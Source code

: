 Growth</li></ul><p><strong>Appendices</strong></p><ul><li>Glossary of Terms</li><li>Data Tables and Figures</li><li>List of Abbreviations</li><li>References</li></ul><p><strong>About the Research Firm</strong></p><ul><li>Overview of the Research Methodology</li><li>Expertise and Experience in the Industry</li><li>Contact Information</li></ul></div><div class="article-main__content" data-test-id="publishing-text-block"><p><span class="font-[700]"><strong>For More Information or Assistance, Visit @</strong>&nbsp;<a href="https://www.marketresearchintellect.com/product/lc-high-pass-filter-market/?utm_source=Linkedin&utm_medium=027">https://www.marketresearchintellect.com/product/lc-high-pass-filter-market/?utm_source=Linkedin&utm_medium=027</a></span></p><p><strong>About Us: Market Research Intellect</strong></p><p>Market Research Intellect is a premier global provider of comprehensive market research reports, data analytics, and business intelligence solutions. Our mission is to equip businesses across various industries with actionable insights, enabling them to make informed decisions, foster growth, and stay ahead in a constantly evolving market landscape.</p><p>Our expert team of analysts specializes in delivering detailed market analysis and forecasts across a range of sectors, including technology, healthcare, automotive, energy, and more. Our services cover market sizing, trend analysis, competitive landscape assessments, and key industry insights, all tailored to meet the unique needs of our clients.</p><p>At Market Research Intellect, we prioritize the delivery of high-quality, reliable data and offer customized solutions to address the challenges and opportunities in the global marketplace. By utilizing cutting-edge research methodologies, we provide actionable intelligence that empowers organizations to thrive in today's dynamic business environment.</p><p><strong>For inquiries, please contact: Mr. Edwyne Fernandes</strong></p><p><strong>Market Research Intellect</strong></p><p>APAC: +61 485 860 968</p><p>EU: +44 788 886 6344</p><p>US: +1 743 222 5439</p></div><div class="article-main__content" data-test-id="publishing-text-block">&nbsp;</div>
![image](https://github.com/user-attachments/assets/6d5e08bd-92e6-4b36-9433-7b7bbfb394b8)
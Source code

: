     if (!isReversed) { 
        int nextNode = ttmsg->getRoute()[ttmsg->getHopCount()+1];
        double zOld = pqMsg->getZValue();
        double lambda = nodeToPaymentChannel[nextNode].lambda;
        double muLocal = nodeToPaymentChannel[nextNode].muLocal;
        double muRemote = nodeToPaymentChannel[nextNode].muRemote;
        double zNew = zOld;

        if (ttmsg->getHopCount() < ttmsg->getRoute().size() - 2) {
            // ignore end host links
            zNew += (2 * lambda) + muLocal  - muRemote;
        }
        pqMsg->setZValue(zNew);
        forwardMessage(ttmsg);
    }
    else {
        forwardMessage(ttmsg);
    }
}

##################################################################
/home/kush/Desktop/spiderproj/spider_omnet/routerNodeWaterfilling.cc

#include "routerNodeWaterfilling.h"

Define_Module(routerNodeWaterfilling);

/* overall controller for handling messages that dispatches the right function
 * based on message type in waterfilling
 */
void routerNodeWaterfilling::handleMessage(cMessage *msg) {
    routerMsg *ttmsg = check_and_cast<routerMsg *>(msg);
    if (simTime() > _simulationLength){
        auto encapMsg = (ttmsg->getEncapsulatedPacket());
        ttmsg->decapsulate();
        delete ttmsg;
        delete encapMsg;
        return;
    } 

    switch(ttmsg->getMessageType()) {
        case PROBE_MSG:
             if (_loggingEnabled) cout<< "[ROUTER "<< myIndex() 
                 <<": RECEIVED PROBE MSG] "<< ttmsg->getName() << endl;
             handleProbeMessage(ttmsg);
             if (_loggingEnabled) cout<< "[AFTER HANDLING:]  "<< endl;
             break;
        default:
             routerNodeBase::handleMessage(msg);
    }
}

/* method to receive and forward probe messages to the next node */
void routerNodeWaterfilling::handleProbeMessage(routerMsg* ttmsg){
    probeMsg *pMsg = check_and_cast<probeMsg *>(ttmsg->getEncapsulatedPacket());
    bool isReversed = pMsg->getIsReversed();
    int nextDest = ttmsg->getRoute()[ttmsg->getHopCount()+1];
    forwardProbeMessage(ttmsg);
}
********
Exercise: Word for word, transcribe the data shown above.

Written response:
Source code

: Growth</li></ul><p><strong>Appendices</strong></p><ul><li>Glossary of Terms</li><li>Data Tables and Figures</li><li>List of Abbreviations</li><li>References</li></ul><p><strong>About the Research Firm</strong></p><ul><li>Overview of the Research Methodology</li><li>Expertise and Experience in the Industry</li><li>Contact Information</li></ul></div><div class="article-main__content" data-test-id="publishing-text-block"><p><span class="font-[700]"><strong>For More Information or Assistance, Visit @</strong>&nbsp;<a href="https://www.marketresearchintellect.com/product/lc-high-pass-filter-market/?utm_source=Linkedin&utm_medium=027">https://www.marketresearchintellect.com/product/lc-high-pass-filter-market/?utm_source=Linkedin&utm_medium=027</a></span></p><p><strong>About Us: Market Research Intellect</strong></p><p>Market Research Intellect is a premier global provider of comprehensive market research reports, data analytics, and business intelligence solutions. Our mission is to equip businesses across various industries with actionable insights, enabling them to make informed decisions, foster growth, and stay ahead in a constantly evolving market landscape.</p><p>Our expert team of analysts specializes in delivering detailed market analysis and forecasts across a range of sectors, including technology, healthcare, automotive, energy, and more. Our services cover market sizing, trend analysis, competitive landscape assessments, and key industry insights, all tailored to meet the unique needs of our clients.</p><p>At Market Research Intellect, we prioritize the delivery of high-quality, reliable data and offer customized solutions to address the challenges and opportunities in the global marketplace. By utilizing cutting-edge research methodologies, we provide actionable intelligence that empowers organizations to thrive in today's dynamic business environment.</p><p><strong>For inquiries, please contact: Mr. Edwyne Fernandes</strong></p><p><strong>Market Research Intellect</strong></p><p>APAC: +61 485 860 968</p><p>EU: +44 788 886 6344</p><p>US: +1 743 222 5439</p></div><div class="article-main__content" data-test-id="publishing-text-block">&nbsp;</div>
![image](https://github.com/user-attachments/assets/6d5e08bd-92e6-4b36-9433-7b7bbfb394b8)
Source code

:     if (!isReversed) { 
        int nextNode = ttmsg->getRoute()[ttmsg->getHopCount()+1];
        double zOld = pqMsg->getZValue();
        double lambda = nodeToPaymentChannel[nextNode].lambda;
        double muLocal = nodeToPaymentChannel[nextNode].muLocal;
        double muRemote = nodeToPaymentChannel[nextNode].muRemote;
        double zNew = zOld;

        if (ttmsg->getHopCount() < ttmsg->getRoute().size() - 2) {
            // ignore end host links
            zNew += (2 * lambda) + muLocal  - muRemote;
        }
        pqMsg->setZValue(zNew);
        forwardMessage(ttmsg);
    }
    else {
        forwardMessage(ttmsg);
    }
}

##################################################################
/home/kush/Desktop/spiderproj/spider_omnet/routerNodeWaterfilling.cc

#include "routerNodeWaterfilling.h"

Define_Module(routerNodeWaterfilling);

/* overall controller for handling messages that dispatches the right function
 * based on message type in waterfilling
 */
void routerNodeWaterfilling::handleMessage(cMessage *msg) {
    routerMsg *ttmsg = check_and_cast<routerMsg *>(msg);
    if (simTime() > _simulationLength){
        auto encapMsg = (ttmsg->getEncapsulatedPacket());
        ttmsg->decapsulate();
        delete ttmsg;
        delete encapMsg;
        return;
    } 

    switch(ttmsg->getMessageType()) {
        case PROBE_MSG:
             if (_loggingEnabled) cout<< "[ROUTER "<< myIndex() 
                 <<": RECEIVED PROBE MSG] "<< ttmsg->getName() << endl;
             handleProbeMessage(ttmsg);
             if (_loggingEnabled) cout<< "[AFTER HANDLING:]  "<< endl;
             break;
        default:
             routerNodeBase::handleMessage(msg);
    }
}

/* method to receive and forward probe messages to the next node */
void routerNodeWaterfilling::handleProbeMessage(routerMsg* ttmsg){
    probeMsg *pMsg = check_and_cast<probeMsg *>(ttmsg->getEncapsulatedPacket());
    bool isReversed = pMsg->getIsReversed();
    int nextDest = ttmsg->getRoute()[ttmsg->getHopCount()+1];
    forwardProbeMessage(ttmsg);
}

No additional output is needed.